Millionaire welfare queens?
Tort lawyers run amok?
A $330,000 outhouse, paid for with your tax dollars?
John Stossel says, "Give me a break."
When he hit the airwaves thirty years ago, Stossel helped create a whole new category of news, dedicated to protecting and informing consumers. As a crusading reporter, he chased snake-oil peddlers, rip-off artists, and corporate thieves, winning the applause of his peers.
But along the way, he noticed that there was something far more troublesome going on: While the networks screamed about the dangers of exploding BIC lighters and coffeepots, worse risks were ignored. And while reporters were teaming up with lawyers and legislators to stick it to big business, they seldom reported the ways the free market made life better.
In Give Me a Break, Stossel explains how ambitious bureaucrats, intellectually lazy reporters, and greedy lawyers make your life worse even as they claim to protect your interests. Taking on such sacred cows as the FDA, the War on Drugs, and scaremongering environmental activists -- and backing up his trademark irreverence with careful reasoning and research -- he shows how the problems that government tries and fails to fix can be solved better by the extraordinary power of the free market.

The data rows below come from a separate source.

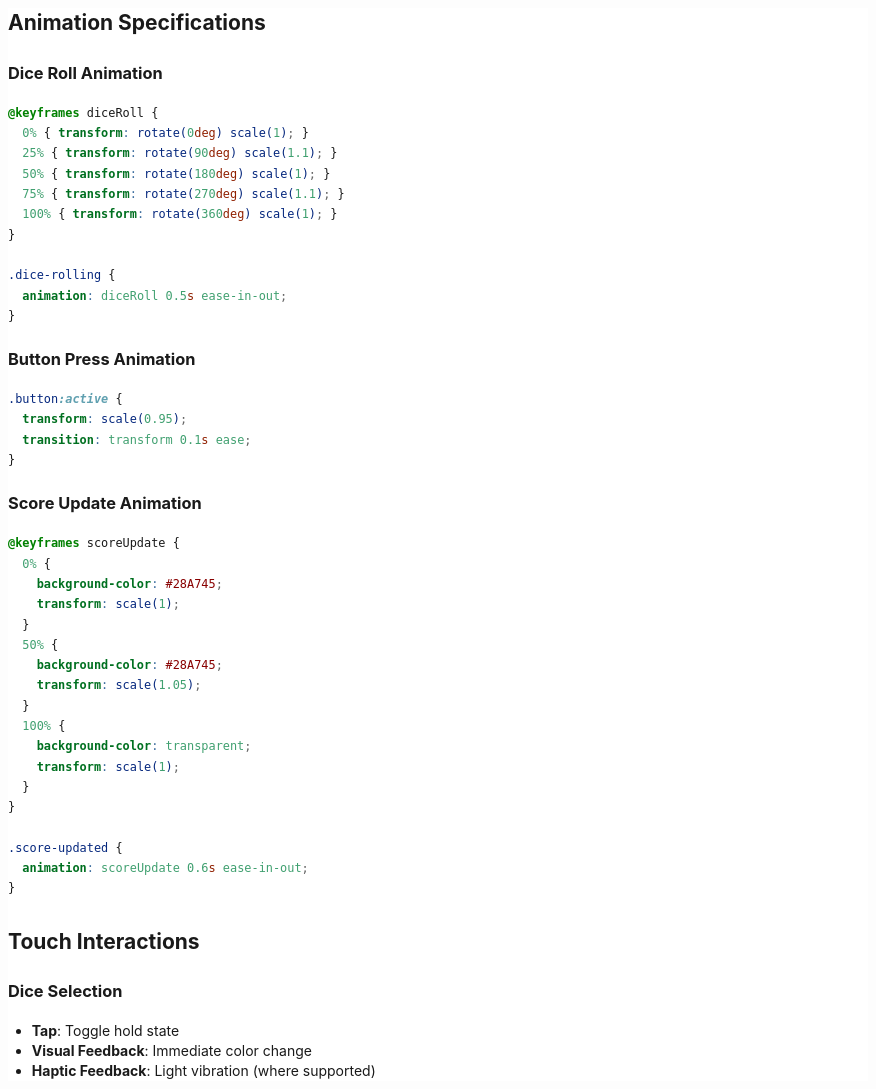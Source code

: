 ## Animation Specifications

### Dice Roll Animation
```css
@keyframes diceRoll {
  0% { transform: rotate(0deg) scale(1); }
  25% { transform: rotate(90deg) scale(1.1); }
  50% { transform: rotate(180deg) scale(1); }
  75% { transform: rotate(270deg) scale(1.1); }
  100% { transform: rotate(360deg) scale(1); }
}

.dice-rolling {
  animation: diceRoll 0.5s ease-in-out;
}
```

### Button Press Animation
```css
.button:active {
  transform: scale(0.95);
  transition: transform 0.1s ease;
}
```

### Score Update Animation
```css
@keyframes scoreUpdate {
  0% { 
    background-color: #28A745;
    transform: scale(1);
  }
  50% { 
    background-color: #28A745;
    transform: scale(1.05);
  }
  100% { 
    background-color: transparent;
    transform: scale(1);
  }
}

.score-updated {
  animation: scoreUpdate 0.6s ease-in-out;
}
```

## Touch Interactions

### Dice Selection
- **Tap**: Toggle hold state
- **Visual Feedback**: Immediate color change
- **Haptic Feedback**: Light vibration (where supported)
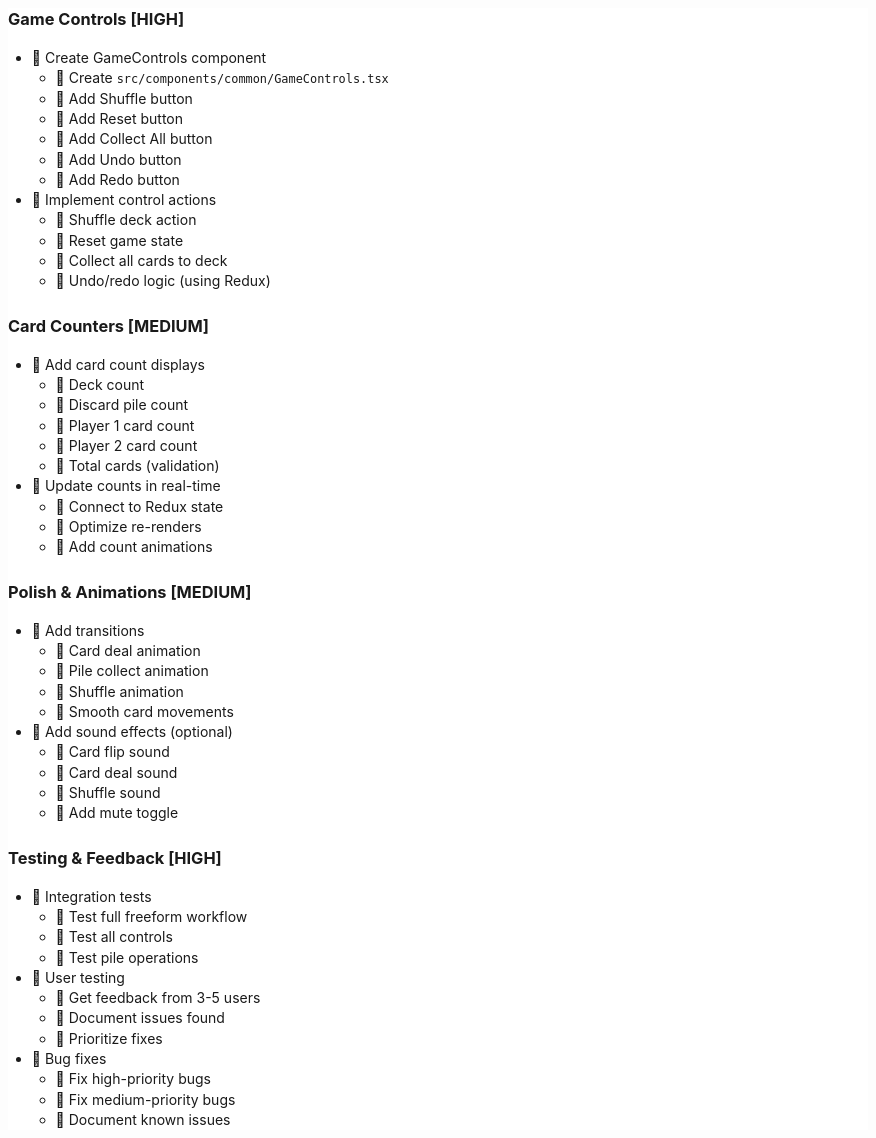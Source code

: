 
### Game Controls [HIGH]

- 🔴 Create GameControls component
  - 🔴 Create `src/components/common/GameControls.tsx`
  - 🔴 Add Shuffle button
  - 🔴 Add Reset button
  - 🔴 Add Collect All button
  - 🔴 Add Undo button
  - 🔴 Add Redo button
- 🔴 Implement control actions
  - 🔴 Shuffle deck action
  - 🔴 Reset game state
  - 🔴 Collect all cards to deck
  - 🔴 Undo/redo logic (using Redux)

### Card Counters [MEDIUM]

- 🔴 Add card count displays
  - 🔴 Deck count
  - 🔴 Discard pile count
  - 🔴 Player 1 card count
  - 🔴 Player 2 card count
  - 🔴 Total cards (validation)
- 🔴 Update counts in real-time
  - 🔴 Connect to Redux state
  - 🔴 Optimize re-renders
  - 🔴 Add count animations

### Polish & Animations [MEDIUM]

- 🔴 Add transitions
  - 🔴 Card deal animation
  - 🔴 Pile collect animation
  - 🔴 Shuffle animation
  - 🔴 Smooth card movements
- 🔴 Add sound effects (optional)
  - 🔴 Card flip sound
  - 🔴 Card deal sound
  - 🔴 Shuffle sound
  - 🔴 Add mute toggle

### Testing & Feedback [HIGH]

- 🔴 Integration tests
  - 🔴 Test full freeform workflow
  - 🔴 Test all controls
  - 🔴 Test pile operations
- 🔴 User testing
  - 🔴 Get feedback from 3-5 users
  - 🔴 Document issues found
  - 🔴 Prioritize fixes
- 🔴 Bug fixes
  - 🔴 Fix high-priority bugs
  - 🔴 Fix medium-priority bugs
  - 🔴 Document known issues
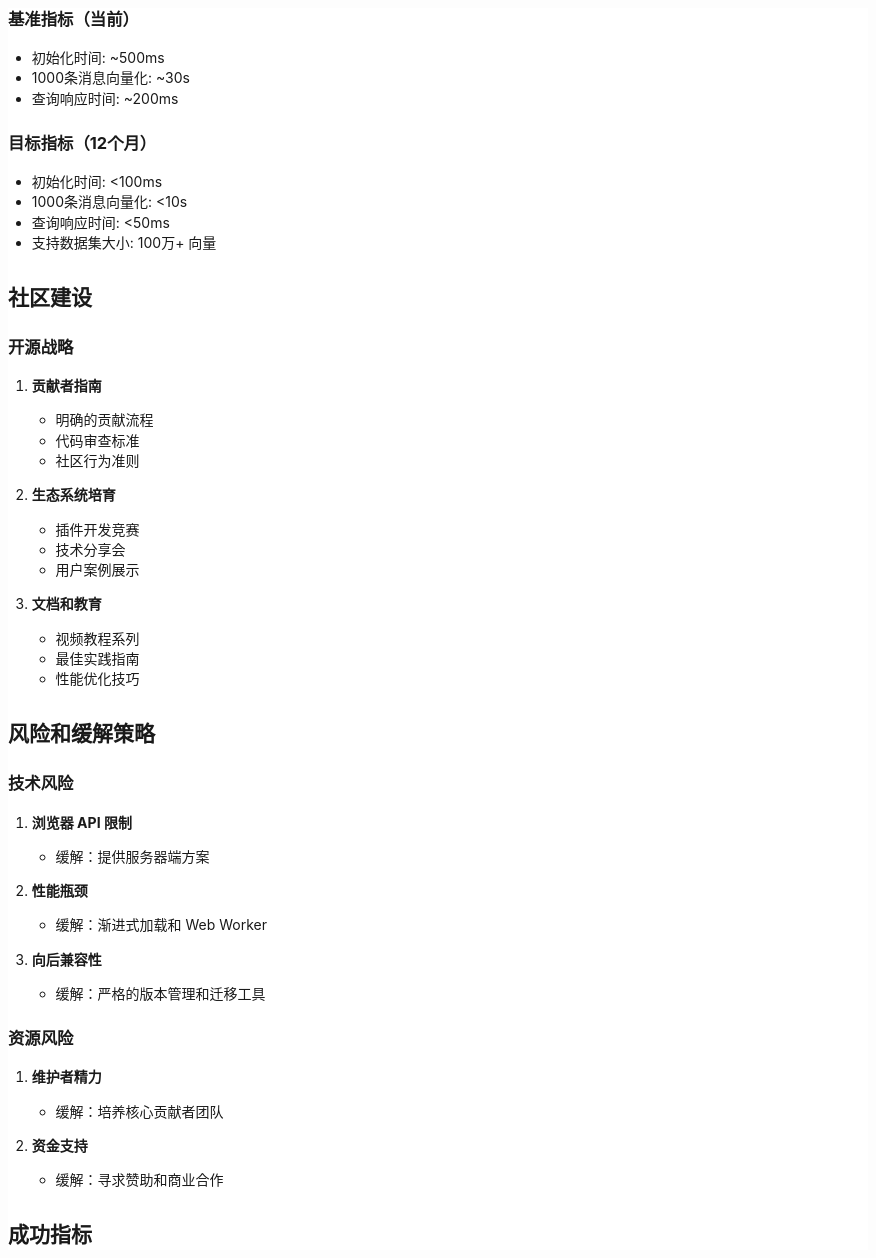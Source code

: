 ### 基准指标（当前）
- 初始化时间: ~500ms
- 1000条消息向量化: ~30s
- 查询响应时间: ~200ms

### 目标指标（12个月）
- 初始化时间: <100ms
- 1000条消息向量化: <10s
- 查询响应时间: <50ms
- 支持数据集大小: 100万+ 向量

## 社区建设

### 开源战略
1. **贡献者指南**
   - 明确的贡献流程
   - 代码审查标准
   - 社区行为准则

2. **生态系统培育**
   - 插件开发竞赛
   - 技术分享会
   - 用户案例展示

3. **文档和教育**
   - 视频教程系列
   - 最佳实践指南
   - 性能优化技巧

## 风险和缓解策略

### 技术风险
1. **浏览器 API 限制**
   - 缓解：提供服务器端方案
   
2. **性能瓶颈**
   - 缓解：渐进式加载和 Web Worker

3. **向后兼容性**
   - 缓解：严格的版本管理和迁移工具

### 资源风险
1. **维护者精力**
   - 缓解：培养核心贡献者团队
   
2. **资金支持**
   - 缓解：寻求赞助和商业合作

## 成功指标
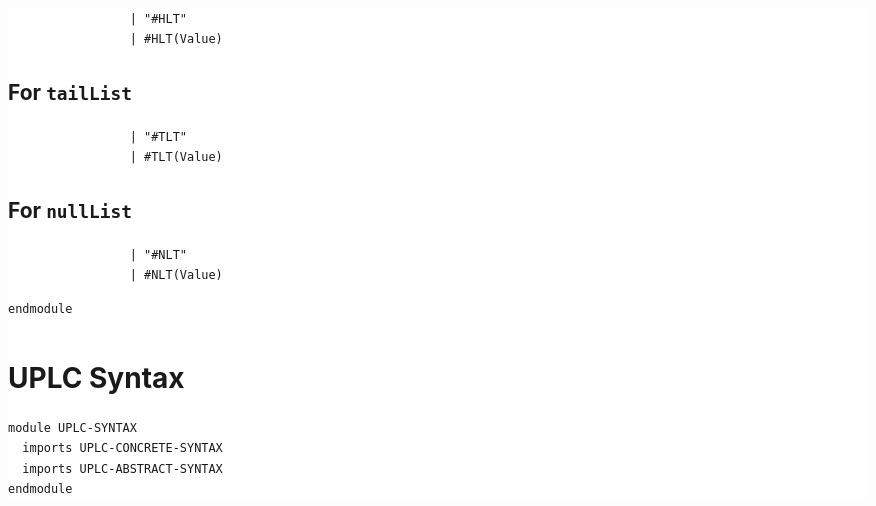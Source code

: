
 ```k
                 | "#HLT"
                 | #HLT(Value)
```

## For `tailList`

```k
                 | "#TLT"
                 | #TLT(Value)
```

## For `nullList`

```k
                 | "#NLT"
                 | #NLT(Value)
```

```k 
endmodule
```

# UPLC Syntax

```k 
module UPLC-SYNTAX
  imports UPLC-CONCRETE-SYNTAX
  imports UPLC-ABSTRACT-SYNTAX
endmodule
```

He traces his journey from cub reporter to 20/20 co-anchor, revealing his battles to get his ideas to the public, his struggle to overcome stuttering, and his eventual realization that, for years, much of his reporting missed the point.
Stossel concludes the book with a provocative blueprint for change: a simple plan in the spirit of the Founding Fathers to ensure that America remains a place "where free minds -- and free markets -- make good things happen."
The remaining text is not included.